**Problem to solve:**
Type out the data exactly as given. Skip any image.

**Dataset excerpts:**
Content starts

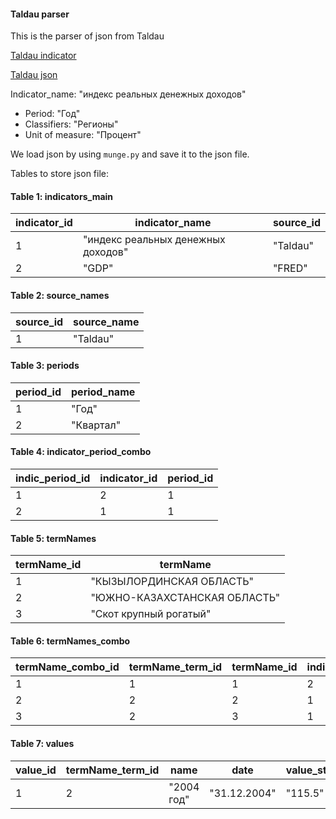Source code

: #### Taldau parser
This is the parser of json from Taldau

[Taldau indicator](https://taldau.stat.gov.kz/ru/NewIndex/GetIndex/704449?keyword=)

[Taldau json](https://taldau.stat.gov.kz/ru/Api/GetIndexData/704449?period=7&dics=67)

Indicator_name: "индекс реальных денежных доходов"
<ul>
    <li> Period: "Год" </li>
    <li> Classifiers: "Регионы" </li>
    <li> Unit of measure: "Процент" </li>
</ul>

We load json by using `munge.py` and save it to the json file.

Tables to store json file:

#### Table 1: indicators_main
| indicator_id | indicator_name | source_id |
|--------------|----------------|-----------|
|      1       |"индекс реальных денежных доходов"|"Taldau"|
|      2       |"GDP"           | "FRED"    |

#### Table 2: source_names
| source_id | source_name |
|-----------|-------------|
|    1      | "Taldau"    |

#### Table 3: periods
| period_id | period_name |
|-----------|-------------|
|     1     | "Год" |
|     2     | "Квартал" |

#### Table 4: indicator_period_combo
| indic_period_id | indicator_id | period_id |
|-----------------|--------------|-----------|
|        1        |       2      |     1     |
|        2        |       1      |     1     |

#### Table 5: termNames
| termName_id | termName |
|-------------|----------|
|      1      | "КЫЗЫЛОРДИНСКАЯ ОБЛАСТЬ" |
|      2      | "ЮЖНО-КАЗАХСТАНСКАЯ ОБЛАСТЬ" |
|      3      | "Скот крупный рогатый" |

#### Table 6: termNames_combo
| termName_combo_id | termName_term_id | termName_id | indic_period_id |
|-------------------|------------------|-------------|-----------------|
|         1         |         1        |      1      |         2       |
|         2         |         2        |      2      |         1       |
|         3         |         2        |      3      |         1       |

#### Table 7: values
| value_id | termName_term_id | name | date | value_string | value_long | date_created |
|----------|------------------|------|------|--------------|------------|--------------|
|     1    |         2        |"2004 год" | "31.12.2004" | "115.5" | 115.5 | 21.02.2021 |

Content ends

**Result of this task:**
Source code

: #### Taldau parser
This is the parser of json from Taldau

[Taldau indicator](https://taldau.stat.gov.kz/ru/NewIndex/GetIndex/704449?keyword=)

[Taldau json](https://taldau.stat.gov.kz/ru/Api/GetIndexData/704449?period=7&dics=67)

Indicator_name: "индекс реальных денежных доходов"
<ul>
    <li> Period: "Год" </li>
    <li> Classifiers: "Регионы" </li>
    <li> Unit of measure: "Процент" </li>
</ul>

We load json by using `munge.py` and save it to the json file.

Tables to store json file:

#### Table 1: indicators_main
| indicator_id | indicator_name | source_id |
|--------------|----------------|-----------|
|      1       |"индекс реальных денежных доходов"|"Taldau"|
|      2       |"GDP"           | "FRED"    |

#### Table 2: source_names
| source_id | source_name |
|-----------|-------------|
|    1      | "Taldau"    |

#### Table 3: periods
| period_id | period_name |
|-----------|-------------|
|     1     | "Год" |
|     2     | "Квартал" |

#### Table 4: indicator_period_combo
| indic_period_id | indicator_id | period_id |
|-----------------|--------------|-----------|
|        1        |       2      |     1     |
|        2        |       1      |     1     |

#### Table 5: termNames
| termName_id | termName |
|-------------|----------|
|      1      | "КЫЗЫЛОРДИНСКАЯ ОБЛАСТЬ" |
|      2      | "ЮЖНО-КАЗАХСТАНСКАЯ ОБЛАСТЬ" |
|      3      | "Скот крупный рогатый" |

#### Table 6: termNames_combo
| termName_combo_id | termName_term_id | termName_id | indic_period_id |
|-------------------|------------------|-------------|-----------------|
|         1         |         1        |      1      |         2       |
|         2         |         2        |      2      |         1       |
|         3         |         2        |      3      |         1       |

#### Table 7: values
| value_id | termName_term_id | name | date | value_string | value_long | date_created |
|----------|------------------|------|------|--------------|------------|--------------|
|     1    |         2        |"2004 год" | "31.12.2004" | "115.5" | 115.5 | 21.02.2021 |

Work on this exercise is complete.